## [Working data]
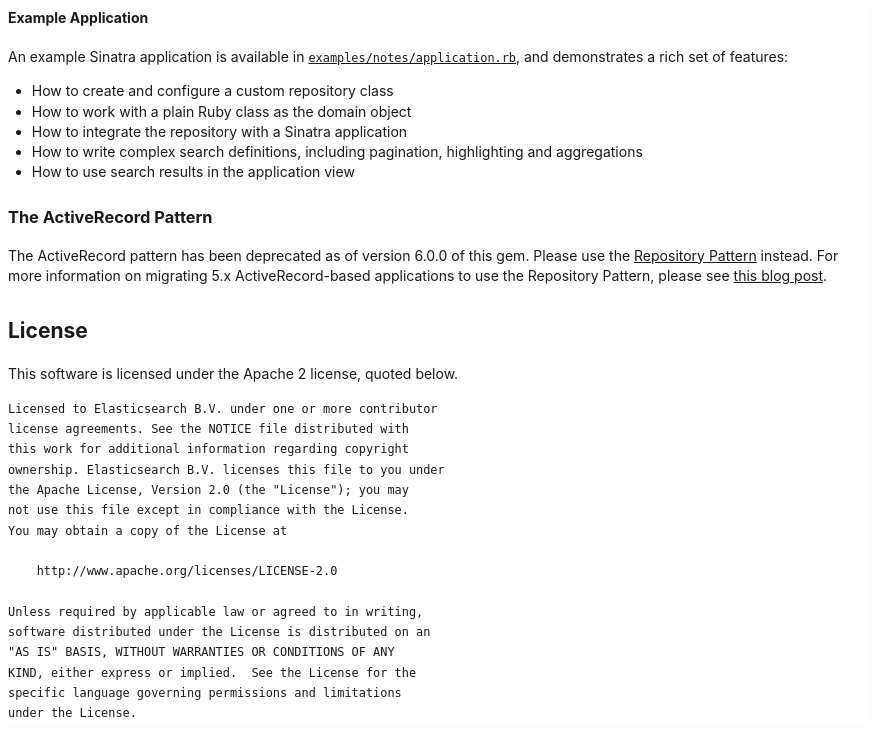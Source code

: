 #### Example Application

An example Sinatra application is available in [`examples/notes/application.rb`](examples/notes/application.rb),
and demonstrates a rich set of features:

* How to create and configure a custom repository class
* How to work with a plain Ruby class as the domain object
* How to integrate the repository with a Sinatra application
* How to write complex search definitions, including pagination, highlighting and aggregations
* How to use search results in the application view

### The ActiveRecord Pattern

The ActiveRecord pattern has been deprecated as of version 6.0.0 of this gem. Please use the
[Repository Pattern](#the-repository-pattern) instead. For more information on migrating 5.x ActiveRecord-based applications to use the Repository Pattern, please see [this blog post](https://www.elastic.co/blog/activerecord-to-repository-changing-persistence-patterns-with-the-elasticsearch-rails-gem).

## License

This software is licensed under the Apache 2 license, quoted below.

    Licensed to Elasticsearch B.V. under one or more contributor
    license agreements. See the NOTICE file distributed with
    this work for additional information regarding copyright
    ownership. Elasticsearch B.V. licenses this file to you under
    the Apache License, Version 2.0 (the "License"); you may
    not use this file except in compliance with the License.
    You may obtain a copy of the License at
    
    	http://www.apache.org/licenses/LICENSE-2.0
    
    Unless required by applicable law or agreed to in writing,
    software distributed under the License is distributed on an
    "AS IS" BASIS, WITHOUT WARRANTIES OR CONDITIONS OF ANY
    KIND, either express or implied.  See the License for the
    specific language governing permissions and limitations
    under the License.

---

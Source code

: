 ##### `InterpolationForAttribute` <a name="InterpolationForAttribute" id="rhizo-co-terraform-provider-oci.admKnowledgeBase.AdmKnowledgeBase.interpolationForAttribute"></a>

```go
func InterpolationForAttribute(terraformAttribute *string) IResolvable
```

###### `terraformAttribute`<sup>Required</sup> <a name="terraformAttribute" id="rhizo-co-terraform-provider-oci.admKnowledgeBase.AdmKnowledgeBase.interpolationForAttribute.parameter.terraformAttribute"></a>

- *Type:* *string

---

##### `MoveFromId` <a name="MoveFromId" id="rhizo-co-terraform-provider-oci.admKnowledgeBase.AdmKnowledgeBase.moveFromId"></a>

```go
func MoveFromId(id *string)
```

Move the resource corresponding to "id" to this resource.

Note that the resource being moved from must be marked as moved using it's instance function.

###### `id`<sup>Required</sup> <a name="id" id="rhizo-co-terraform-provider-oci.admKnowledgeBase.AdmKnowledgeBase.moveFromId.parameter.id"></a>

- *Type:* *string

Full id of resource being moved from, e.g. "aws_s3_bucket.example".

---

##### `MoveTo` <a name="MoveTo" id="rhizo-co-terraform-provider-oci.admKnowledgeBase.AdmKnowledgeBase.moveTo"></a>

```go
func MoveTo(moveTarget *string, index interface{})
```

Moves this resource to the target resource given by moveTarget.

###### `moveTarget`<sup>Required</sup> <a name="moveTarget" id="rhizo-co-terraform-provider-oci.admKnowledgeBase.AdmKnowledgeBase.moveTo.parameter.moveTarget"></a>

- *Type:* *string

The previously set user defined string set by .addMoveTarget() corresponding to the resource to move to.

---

## [Exercise]
Work out how many lines of the data above contain the string "software" and give the number alone.

## [Output for this exercise]
2